Une activité à impact positif
Une question s’est aussitôt posée : "Comment mesurer concrètement notre impact ?". À l’époque, l’entreprise a des clients certifiés B-Corp, ce qui pousse le dirigeant à se tourner vers ce label RSE. Fin 2020, il sollicite une consultante et travaille jusqu’en juin 2021 à réunir les points nécessaires pour lancer la procédure d’audit. Les délais s’avèrent toutefois très longs. Entretemps, en février 2021, Christophe Lemaire découvre le livre du dirigeant nordiste Sylvain Breuzard, qui détaille les principes et la méthodologie de la "Permaentreprise", adopté en 2019 au sein de son entreprise Norsys, et qui transpose le modèle de la permaculture à l’entreprise. "Ça a été une révélation. Je cherchais un business model qui intègre la RSE au même titre que les enjeux financiers, tout était là". Tout en poursuivant B-Corp, il transforme sa PME en société à mission, lançant à cette occasion le modèle de permaentreprise : "J’ai écrit une raison d’être qui intègre les trois principes éthiques de la permaentreprise : prendre soin des humains, préserver la planète, se fixer des limites et partager équitablement. Nous avons déposé le tout au tribunal de commerce."
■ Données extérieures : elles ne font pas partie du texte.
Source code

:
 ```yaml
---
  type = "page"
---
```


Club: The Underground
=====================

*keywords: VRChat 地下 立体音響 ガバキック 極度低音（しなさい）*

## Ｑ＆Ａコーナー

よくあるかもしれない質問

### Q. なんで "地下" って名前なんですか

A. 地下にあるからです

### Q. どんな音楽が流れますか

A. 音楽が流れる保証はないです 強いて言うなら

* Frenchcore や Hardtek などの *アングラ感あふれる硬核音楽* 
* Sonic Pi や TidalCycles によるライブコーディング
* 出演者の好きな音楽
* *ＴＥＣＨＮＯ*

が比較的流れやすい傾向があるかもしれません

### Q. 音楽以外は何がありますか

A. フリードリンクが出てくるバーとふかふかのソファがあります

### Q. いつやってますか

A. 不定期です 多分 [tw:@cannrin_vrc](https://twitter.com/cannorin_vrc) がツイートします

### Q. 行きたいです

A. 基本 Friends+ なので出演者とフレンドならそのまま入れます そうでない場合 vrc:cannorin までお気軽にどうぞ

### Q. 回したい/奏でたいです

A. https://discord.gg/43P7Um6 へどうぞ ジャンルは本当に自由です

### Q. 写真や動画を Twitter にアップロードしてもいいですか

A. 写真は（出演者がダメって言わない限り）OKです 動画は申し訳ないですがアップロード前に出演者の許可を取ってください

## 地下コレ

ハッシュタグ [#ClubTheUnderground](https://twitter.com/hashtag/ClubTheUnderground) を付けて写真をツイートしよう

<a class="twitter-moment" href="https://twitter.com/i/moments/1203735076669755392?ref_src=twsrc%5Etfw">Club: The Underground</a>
Les avantages et les freins
"Bastien Tissage est une entreprise à mission depuis septembre 2021, certifiée B-Corp depuis mai 2022 et déploie le modèle de permaentreprise", souligne le dirigeant, convaincu que la RSE permet aux entreprises d’être résilientes face aux crises. Sa mise en place demande toutefois quelques efforts : "Ces démarches ont représenté des coûts d’audit importants pour une PME comme la nôtre, environ 10 000 euros par an". Il a aussi fallu convaincre les salariés les plus âgés : "Nous avons offert aux collaborateurs un livre sur la permaculture, qu’ils ont apprécié, afin qu’ils comprennent l’intérêt du modèle de permaentreprise." La contrepartie est que le dirigeant n’a aucune difficulté à recruter, "nous avons même des candidatures spontanées". La permaentreprise, qui se décline en enjeux stratégiques, avec des actions à mener et des objectifs définis, a aussi permis au dirigeant de créer un outil matriciel de pilotage de l’entreprise : "c’est un gain de temps important, les dirigeants en manquent toujours." La démarche a enfin été un accélérateur d’innovation RH (flexibilité des horaires), réduisant presque à zéro l’absentéisme et le turnover, mais aussi d’innovations produits, avec la création d’un laboratoire textile, la relance de la culture du chanvre et des projets de diversification pour 2024.